PRAISE FOR OUR TEAM

“A BREATH OF PURE CREATIVE POWER.”
— OPERA WIRE
“UNLIKE ANY THING I’VE EVER SEEN. ONE OF THE MORE MOVING EXPERIENCES I’VE HAD IN RECENT MEMORY.”
— THEATRE TIMES
“RAPTLY LYRICAL… AWE INSPIRING.”
— THE NEW YORKER
“THE RIGHT BALANCE BETWEEN EDGY PRECISION AND FREE WHEELING EXUBERANCE.”
— THE GUARDIAN
“A HOPEFUL VISION OF WHAT OPERA CAN BE AND DO IN THE TWENTY-FIRST CENTURY.”
— PARTERRE BOX
“SENSATIONAL, REVEALING LAYER UPON LAYER OF SHEER MUSICAL GORGEOUSNESS CAPABLE, FROM THE FIRST BARS, OF LIFTING THE SPIRITS.”
— LA TIMES

CREATIVE TEAM

CREATIVE TEAM

DANIELLE BIRRITTELLA

Danielle Birrittella is a California-based performer, creator, and composer of new operatic work whose projects have been lauded as “a breath of pure creative power” (Opera Wire). Danielle’s extensive background in opera and experimental theatre yield an artist with an instinct for pushing the boundaries of contemporary classical music.

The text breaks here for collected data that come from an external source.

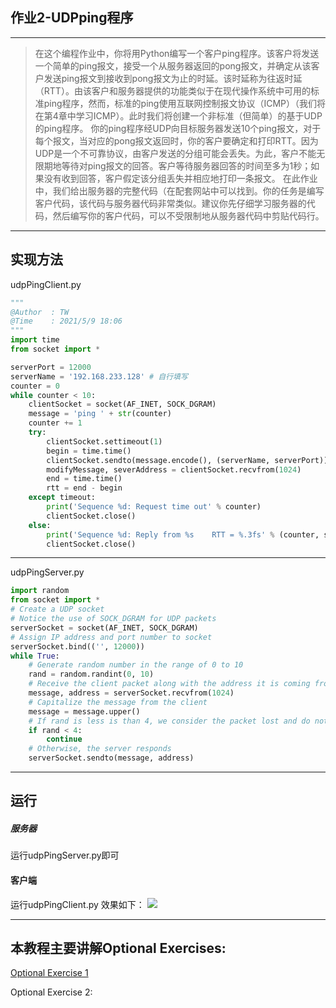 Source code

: ﻿## 作业2-UDPping程序
---

>在这个编程作业中，你将用Python编写一个客户ping程序。该客户将发送一个简单的ping报文，接受一个从服务器返回的pong报文，并确定从该客户发送ping报文到接收到pong报文为止的时延。该时延称为往返时延（RTT）。由该客户和服务器提供的功能类似于在现代操作系统中可用的标准ping程序，然而，标准的ping使用互联网控制报文协议（ICMP）（我们将在第4章中学习ICMP）。此时我们将创建一个非标准（但简单）的基于UDP的ping程序。
你的ping程序经UDP向目标服务器发送10个ping报文，对于每个报文，当对应的pong报文返回时，你的客户要确定和打印RTT。因为UDP是一个不可靠协议，由客户发送的分组可能会丢失。为此，客户不能无限期地等待对ping报文的回答。客户等待服务器回答的时间至多为1秒；如果没有收到回答，客户假定该分组丢失并相应地打印一条报文。
在此作业中，我们给出服务器的完整代码（在配套网站中可以找到。你的任务是编写客户代码，该代码与服务器代码非常类似。建议你先仔细学习服务器的代码，然后编写你的客户代码，可以不受限制地从服务器代码中剪贴代码行。

 

---


## 实现方法
udpPingClient.py
```python
"""
@Author  : TW
@Time    : 2021/5/9 18:06
"""
import time
from socket import *

serverPort = 12000
serverName = '192.168.233.128' # 自行填写
counter = 0
while counter < 10:
    clientSocket = socket(AF_INET, SOCK_DGRAM)
    message = 'ping ' + str(counter)
    counter += 1
    try:
        clientSocket.settimeout(1)
        begin = time.time()
        clientSocket.sendto(message.encode(), (serverName, serverPort))
        modifyMessage, severAddress = clientSocket.recvfrom(1024)
        end = time.time()
        rtt = end - begin
    except timeout:
        print('Sequence %d: Request time out' % counter)
        clientSocket.close()
    else:
        print('Sequence %d: Reply from %s    RTT = %.3fs' % (counter, serverName, rtt))
        clientSocket.close()


```
---
udpPingServer.py

```python
import random
from socket import *
# Create a UDP socket
# Notice the use of SOCK_DGRAM for UDP packets
serverSocket = socket(AF_INET, SOCK_DGRAM)
# Assign IP address and port number to socket
serverSocket.bind(('', 12000))
while True:
    # Generate random number in the range of 0 to 10
    rand = random.randint(0, 10)
    # Receive the client packet along with the address it is coming from
    message, address = serverSocket.recvfrom(1024)
    # Capitalize the message from the client
    message = message.upper()
    # If rand is less is than 4, we consider the packet lost and do not respond
    if rand < 4:
        continue
    # Otherwise, the server responds
    serverSocket.sendto(message, address)

```
---
## 运行
##### 服务器
运行udpPingServer.py即可
#### 客户端
运行udpPingClient.py
效果如下：
![](https://img-blog.csdnimg.cn/20210516140602591.png)

---
## 本教程主要讲解Optional Exercises:

[Optional Exercise 1](Optional-exercise-1.md)

Optional Exercise 2:
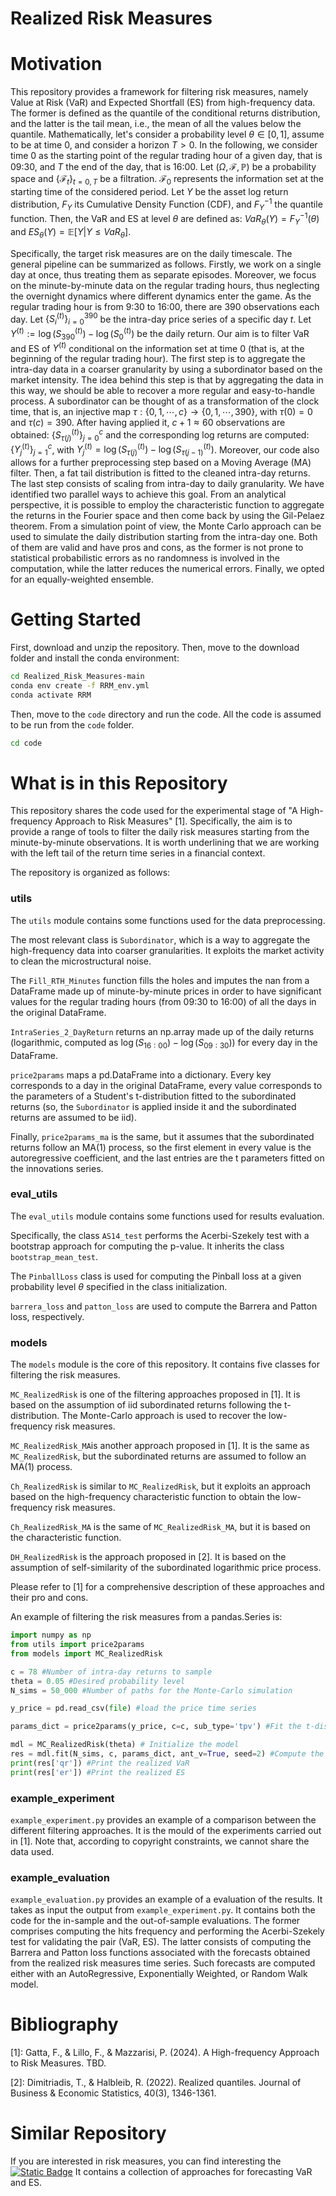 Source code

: # Realized Risk Measures


# Motivation

This repository provides a framework for filtering risk measures, namely Value at Risk (VaR) and Expected Shortfall (ES) from high-frequency data. The former is defined as the quantile of the conditional returns distribution, and the latter is the tail mean, i.e., the mean of all the values below the quantile. Mathematically, let's consider a probability level $`\theta\in[0,1]`$, assume to be at time 0, and consider a horizon $`T>0`$. In the following, we consider time 0 as the starting point of the regular trading hour of a given day, that is 09:30, and $T$ the end of the day, that is 16:00. Let $`(\Omega, \mathcal{F}, \mathbb{P})`$ be a probability space and $`\{\mathcal{F}_t\}_{t=0,T}`$ be a filtration. $`\mathcal{F}_0`$ represents the information set at the starting time of the considered period. Let $`Y`$ be the asset log return distribution, $`F_Y`$ its Cumulative Density Function (CDF), and $`F^{-1}_Y`$ the quantile function. Then, the VaR and ES at level $`\theta`$ are defined as: $`VaR_\theta(Y) = F_Y^{-1}(\theta)`$ and $`ES_\theta(Y) = \mathbb{E}[Y | Y \le VaR_\theta]`$.

Specifically, the target risk measures are on the daily timescale. The general pipeline can be summarized as follows. Firstly, we work on a single day at once, thus treating them as separate episodes. Moreover, we focus on the minute-by-minute data on the regular trading hours, thus neglecting the overnight dynamics where different dynamics enter the game. As the regular trading hour is from 9:30 to 16:00, there are 390 observations each day. Let $`\{S^{(t)}_i\}_{i=0}^{390}`$ be the intra-day price series of a specific day $`t`$. Let $`Y^{(t)}:=\log(S^{(t)}_{390})-\log(S^{(t)}_0)`$ be the daily return. Our aim is to filter VaR and ES of $`Y^{(t)}`$ conditional on the information set at time 0 (that is, at the beginning of the regular trading hour). The first step is to aggregate the intra-day data in a coarser granularity by using a subordinator based on the market intensity. The idea behind this step is that by aggregating the data in this way, we should be able to recover a more regular and easy-to-handle process. A subordinator can be thought of as a transformation of the clock time, that is, an injective map $`\tau:\{0, 1, \cdots, c\} \rightarrow \{0,1,\cdots,390\}`$, with $`\tau(0)=0`$ and $`\tau(c)=390`$. After having applied it, $`c+1\approx60`$ observations are obtained: $`\{S^{(t)}_{\tau(j)}\}_{j=0}^c`$ and the corresponding log returns are computed: $`\{Y^{(t)}_j\}_{j=1}^c`$, with $`Y^{(t)}_j = \log(S^{(t)}_{\tau(j)}) - \log(S^{(t)}_{\tau(j-1)})`$. Moreover, our code also allows for a further preprocessing step based on a Moving Average (MA) filter. Then, a fat tail distribution is fitted to the cleaned intra-day returns. The last step consists of scaling from intra-day to daily granularity. We have identified two parallel ways to achieve this goal. From an analytical perspective, it is possible to employ the characteristic function to aggregate the returns in the Fourier space and then come back by using the Gil-Pelaez theorem. From a simulation point of view, the Monte Carlo approach can be used to simulate the daily distribution starting from the intra-day one. Both of them are valid and have pros and cons, as the former is not prone to statistical probabilistic errors as no randomness is involved in the computation, while the latter reduces the numerical errors. Finally, we opted for an equally-weighted ensemble.

# Getting Started

First, download and unzip the repository. Then, move to the download folder and install the conda environment:
```bash
cd Realized_Risk_Measures-main
conda env create -f RRM_env.yml
conda activate RRM
```

Then, move to the ```code``` directory and run the code. All the code is assumed to be run from the ```code``` folder.
```bash
cd code
```

# What is in this Repository

This repository shares the code used for the experimental stage of "A High-frequency Approach to Risk Measures" [1]. Specifically, the aim is to provide a range of tools to filter the daily risk measures starting from the minute-by-minute observations. It is worth underlining that we are working with the left tail of the return time series in a financial context.

The repository is organized as follows:

### utils
The ```utils``` module contains some functions used for the data preprocessing.

The most relevant class is ```Subordinator```, which is a way to aggregate the high-frequency data into coarser granularities. It exploits the market activity to clean the microstructural noise.

The ```Fill_RTH_Minutes``` function fills the holes and imputes the nan from a DataFrame made up of minute-by-minute prices in order to have significant values for the regular trading hours (from 09:30 to 16:00) of all the days in the original DataFrame.

```IntraSeries_2_DayReturn``` returns an np.array made up of the daily returns (logarithmic, computed as $`\log(S_{16:00}) - \log(S_{09:30})`$) for every day in the DataFrame.

```price2params``` maps a pd.DataFrame into a dictionary. Every key corresponds to a day in the original DataFrame, every value corresponds to the parameters of a Student's t-distribution fitted to the subordinated returns (so, the ```Subordinator``` is applied inside it and the subordinated returns are assumed to be iid).

Finally, ```price2params_ma``` is the same, but it assumes that the subordinated returns follow an MA(1) process, so the first element in every value is the autoregressive coefficient, and the last entries are the t parameters fitted on the innovations series.

### eval_utils
The ```eval_utils``` module contains some functions used for results evaluation.

Specifically, the class ```AS14_test``` performs the Acerbi-Szekely test with a bootstrap approach for computing the p-value. It inherits the class ```bootstrap_mean_test```.

The ```PinballLoss``` class is used for computing the Pinball loss at a given probability level $`\theta`$ specified in the class initialization.

```barrera_loss``` and ```patton_loss``` are used to compute the Barrera and Patton loss, respectively.

### models

The ```models``` module is the core of this repository. It contains five classes for filtering the risk measures.

```MC_RealizedRisk``` is one of the filtering approaches proposed in [1]. It is based on the assumption of iid subordinated returns following the t-distribution. The Monte-Carlo approach is used to recover the low-frequency risk measures.

```MC_RealizedRisk_MA```is another approach proposed in [1]. It is the same as ```MC_RealizedRisk```, but the subordinated returns are assumed to follow an MA(1) process.

```Ch_RealizedRisk``` is similar to ```MC_RealizedRisk```, but it exploits an approach based on the high-frequency characteristic function to obtain the low-frequency risk measures.

```Ch_RealizedRisk_MA``` is the same of ```MC_RealizedRisk_MA```, but it is based on the characteristic function.

```DH_RealizedRisk``` is the approach proposed in [2]. It is based on the assumption of self-similarity of the subordinated logarithmic price process.

Please refer to [1] for a comprehensive description of these approaches and their pro and cons.

An example of filtering the risk measures from a pandas.Series is:
```python
import numpy as np
from utils import price2params
from models import MC_RealizedRisk

c = 78 #Number of intra-day returns to sample
theta = 0.05 #Desired probability level
N_sims = 50_000 #Number of paths for the Monte-Carlo simulation

y_price = pd.read_csv(file) #load the price time series

params_dict = price2params(y_price, c=c, sub_type='tpv') #Fit the t-distribution for every day in y_price.index

mdl = MC_RealizedRisk(theta) # Initialize the model
res = mdl.fit(N_sims, c, params_dict, ant_v=True, seed=2) #Compute the realized risk measures
print(res['qr']) #Print the realized VaR
print(res['er']) #Print the realized ES
```

### example_experiment
```example_experiment.py``` provides an example of a comparison between the different filtering approaches. It is the mould of the experiments carried out in [1]. Note that, according to copyright constraints, we cannot share the data used.

### example_evaluation
```example_evaluation.py``` provides an example of a evaluation of the results. It takes as input the output from ```example_experiment.py```. It contains both the code for the in-sample and the out-of-sample evaluations. The former comprises computing the hits frequency and performing the Acerbi-Szekely test for validating the pair (VaR, ES). The latter consists of computing the Barrera and Patton loss functions associated with the forecasts obtained from the realized risk measures time series. Such forecasts are computed either with an AutoRegressive, Exponentially Weighted, or Random Walk model.

# Bibliography
[1]: Gatta, F., & Lillo, F., & Mazzarisi, P. (2024). A High-frequency Approach to Risk Measures. TBD.

[2]: Dimitriadis, T., & Halbleib, R. (2022). Realized quantiles. Journal of Business & Economic Statistics, 40(3), 1346-1361.

# Similar Repository
If you are interested in risk measures, you can find interesting the [![Static Badge](https://img.shields.io/badge/CAESar%20repository-blue?style=plastic)](https://github.com/fgt996/CAESar) It contains a collection of approaches for forecasting VaR and ES.
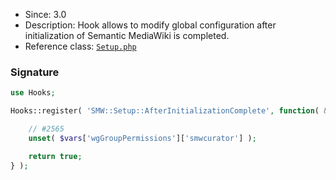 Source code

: * Since: 3.0
* Description: Hook allows to modify global configuration after initialization of Semantic MediaWiki is completed.
* Reference class: [`Setup.php`][Setup.php]

### Signature

```php
use Hooks;

Hooks::register( 'SMW::Setup::AfterInitializationComplete', function( &$vars ) {

	// #2565
	unset( $vars['wgGroupPermissions']['smwcurator'] );

	return true;
} );
```

[Setup.php]:https://github.com/SemanticMediaWiki/SemanticMediaWiki/blob/master/includes/Setup.php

As a creator of new works, Danielle bridges new music, devised performance, and film with a particular focus on collaborative engagement with poets, dancers, and visual artists. Her dual roles as creator and performer of her operatic projects deliver a unique level of authenticity and intimacy to her pieces. In addition, her work as a practicing depth psychotherapist heavily influences her creative endeavors. By weaving layers of symbolism, archetypal motifs, and emotional insight, she explores the psyche’s capacity for healing and transformation.

Her work has been featured in The New York Times, The Wall Street Journal, Opera Wire, The Financial Times, and on NPR. She is the creator of Sonnets To Orpheus, an immersive song cycle set to Rainer Maria Rilke’s poetry, and co-creator of Magdalene, a chamber opera set to Marie Howe’s poetry scored by fourteen female composers.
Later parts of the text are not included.